Re: Summary of resource management discussion

From: Herbert Poetzl
Date: Tue Mar 13 2007 - 12:25:40 EST

Next message: Samuel Ortiz: "Re: irda rmmod lockdep trace."
Previous message: Michael K. Edwards: "Re: sys_write() racy for multi-threaded append?"
In reply to: Srivatsa Vaddagiri: "Summary of resource management discussion"
Next in thread: Srivatsa Vaddagiri: "Re: Summary of resource management discussion"
Messages sorted by: [ date ] [ thread ] [ subject ] [ author ]

On Mon, Mar 12, 2007 at 06:12:26PM +0530, Srivatsa Vaddagiri wrote:
> I happened to read the entire thread (@ http://lkml.org/lkml/2007/3/1/159)
> all over again and felt it may be usefull to summarize the discussions so far.
>
> If I have missed any imp. points or falsely represented someone's view
> (unintentionally of course!), then I would be glad to be corrected.
>
> 1. Which task-grouping mechanism?
>
> [ This question is the most vital one that needs a consensus ]
>
> Resource management generally works by apply resource controls over a -group-
> of tasks (tasks of a user, tasks in a vserver/container etc).
>
> What mechanism do we use to group tasks for res mgmt purposes?
>
> Options:
>
> a.
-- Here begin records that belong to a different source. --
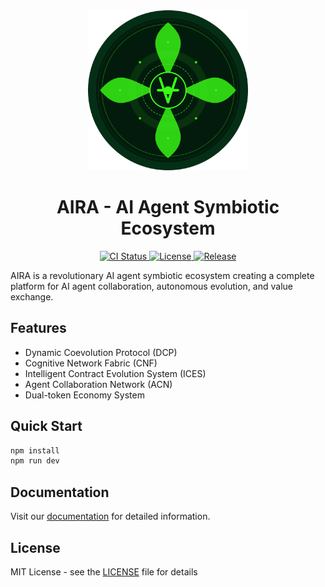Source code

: <div align="center">
  <img src="assets/images/logo.svg" alt="AIRA Logo" width="256" height="256">
  <h1>AIRA - AI Agent Symbiotic Ecosystem</h1>
</div>

<p align="center">
  <a href="https://github.com/AIRA-236/AIRA/actions">
    <img src="https://img.shields.io/github/workflow/status/AIRA-236/AIRA/CI?style=flat-square&logo=github" alt="CI Status">
  </a>
  <a href="https://github.com/AIRA-236/AIRA/blob/main/LICENSE">
    <img src="https://img.shields.io/github/license/AIRA-236/AIRA?style=flat-square" alt="License">
  </a>
  <a href="https://github.com/AIRA-236/AIRA/releases">
    <img src="https://img.shields.io/github/v/release/AIRA-236/AIRA?style=flat-square" alt="Release">
  </a>
</p>

AIRA is a revolutionary AI agent symbiotic ecosystem creating a complete platform for AI agent collaboration, autonomous evolution, and value exchange.

## Features

- Dynamic Coevolution Protocol (DCP)
- Cognitive Network Fabric (CNF)
- Intelligent Contract Evolution System (ICES)
- Agent Collaboration Network (ACN)
- Dual-token Economy System

## Quick Start

```bash
npm install
npm run dev
```

## Documentation

Visit our [documentation](docs/README.md) for detailed information.

## License

MIT License - see the [LICENSE](LICENSE) file for details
Paul Menage's container(/uh-a-diff-name-pls?) patches
>
> The patches introduce a new pointer in task_struct, struct
> container_group *containers, and a new structure 'struct container'.
>
> Tasks pointing to the same 'struct container' object (via their
> tsk->containers->container[] pointer) are considered to form
> a group associated with that container. The attributes associated
> with a container (ex: cpu_limit, rss_limit, cpus/mems_allowed) are
> decided by the options passed to mount command (which binds
> one/more/all resource controllers to a hierarchy).
>
> + For workload management, where it is desirable to manage resource
> consumption of a run-time defined (potentially arbitrary) group of
> tasks, then this patch is handy, as no existing pointers in
> task_struct can be used to form such a run-time decided group.
>
> - (subjective!) If there is a existing grouping mechanism already (say
> tsk->nsproxy[->pid_ns]) over which res control needs to be applied,
> then the new grouping mechanism can be considered redundant (it can
> eat up unnecessary space in task_struct)
>
> What may help avoid this redundancy is to re-build existing
> grouping mechanism (say tsk->nsproxy) using the container patches.
> Serge however expressed some doubts on such a implementation
> (for ex: how will one build hierarchical cpusets and non-hierarchical
> namespaces using that single 'grouping' pointer in task_struct) and
> also felt it may slow down things a bit from namespaces pov (more
> dereferences reqd to get to a task's namespace).
>
> b. Reuse existing pointers in task_struct, tsk->nsproxy or better perhaps
> tsk->nsproxy->pid_ns, as the means to group tasks (rcfs patches)
>
> This is based on the observation that the group of tasks whose resource
> consumption need to be managed is already defined in the kernel by
> existing pointers (either tsk->nsproxy or tsk->nsproxy->pid_ns)
>
> + reuses existing grouping mechanism in kernel
>
> - mixes resource and name spaces (?)
>
> c. Introduce yet-another new structure ('struct res_ctl?') which houses
> resource control (& possibly pid_ns?) parameters and a new pointer to this
> structure in task_struct (Herbert Poetzl).
>
> Tasks that have a pointer to the same 'struct res_ctl' are considered
> to form a group for res mgmt purpose
>
> + Accessing res ctl information in scheduler fast path is
> optimized (only two-dereferences required)
>
> - If all resource control parameters (cpu, memory, io etc) are
> lumped together in same structure, it makes it hard to
> have resource classes (cpu, mem etc) that are independent of
> each other.
>
> - If we introduce several pointers in task_struct to allow
> separation of resource classes, then it will increase storage space
> in task_struct and also fork time (we have to take ref count
> on more than one object now). Herbert thinks this is worthy
> tradeoff for the benefit gained in scheduler fast paths.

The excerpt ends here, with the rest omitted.